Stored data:
• • •

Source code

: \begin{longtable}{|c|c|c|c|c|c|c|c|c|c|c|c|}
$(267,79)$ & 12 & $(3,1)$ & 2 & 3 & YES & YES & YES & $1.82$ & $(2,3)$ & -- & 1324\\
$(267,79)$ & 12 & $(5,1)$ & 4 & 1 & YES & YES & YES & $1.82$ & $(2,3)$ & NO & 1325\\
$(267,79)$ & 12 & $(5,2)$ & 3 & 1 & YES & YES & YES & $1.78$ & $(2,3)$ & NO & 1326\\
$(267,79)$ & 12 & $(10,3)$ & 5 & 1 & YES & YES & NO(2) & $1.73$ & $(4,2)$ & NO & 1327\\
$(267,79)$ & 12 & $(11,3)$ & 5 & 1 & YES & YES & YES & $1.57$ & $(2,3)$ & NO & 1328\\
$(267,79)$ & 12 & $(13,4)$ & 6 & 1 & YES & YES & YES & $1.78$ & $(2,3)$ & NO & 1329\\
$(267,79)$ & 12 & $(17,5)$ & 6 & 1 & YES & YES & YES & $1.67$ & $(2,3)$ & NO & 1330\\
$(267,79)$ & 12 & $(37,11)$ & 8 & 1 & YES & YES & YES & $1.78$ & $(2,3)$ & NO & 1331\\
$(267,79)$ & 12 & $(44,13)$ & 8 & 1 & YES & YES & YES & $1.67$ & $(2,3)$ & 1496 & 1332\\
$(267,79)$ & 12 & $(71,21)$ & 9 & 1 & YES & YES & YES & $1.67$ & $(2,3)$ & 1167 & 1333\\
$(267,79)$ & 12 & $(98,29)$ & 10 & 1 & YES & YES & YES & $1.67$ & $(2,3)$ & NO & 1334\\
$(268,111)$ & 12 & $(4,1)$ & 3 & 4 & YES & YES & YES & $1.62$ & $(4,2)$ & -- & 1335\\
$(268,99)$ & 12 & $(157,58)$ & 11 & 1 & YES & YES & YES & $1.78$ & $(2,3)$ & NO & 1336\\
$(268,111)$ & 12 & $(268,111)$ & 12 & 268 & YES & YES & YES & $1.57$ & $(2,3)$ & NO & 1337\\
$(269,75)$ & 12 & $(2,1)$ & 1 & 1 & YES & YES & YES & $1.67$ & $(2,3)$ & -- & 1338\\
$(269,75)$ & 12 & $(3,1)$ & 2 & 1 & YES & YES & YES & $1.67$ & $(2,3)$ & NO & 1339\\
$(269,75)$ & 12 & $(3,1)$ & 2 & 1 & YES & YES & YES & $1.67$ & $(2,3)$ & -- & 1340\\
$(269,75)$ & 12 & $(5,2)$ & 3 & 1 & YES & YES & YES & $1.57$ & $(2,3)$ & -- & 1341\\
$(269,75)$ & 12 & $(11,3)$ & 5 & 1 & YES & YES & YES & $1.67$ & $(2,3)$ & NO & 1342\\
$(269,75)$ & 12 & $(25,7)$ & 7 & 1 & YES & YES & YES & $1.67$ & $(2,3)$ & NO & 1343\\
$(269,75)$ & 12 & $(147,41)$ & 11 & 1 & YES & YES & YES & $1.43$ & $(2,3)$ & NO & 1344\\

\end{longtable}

• • •

EXERCISE REQUIREMENTS: Your task is to copy each line of the entries that includes the word "longtable".

EXERCISE ANSWER:
: \begin{longtable}{|c|c|c|c|c|c|c|c|c|c|c|c|}
\end{longtable}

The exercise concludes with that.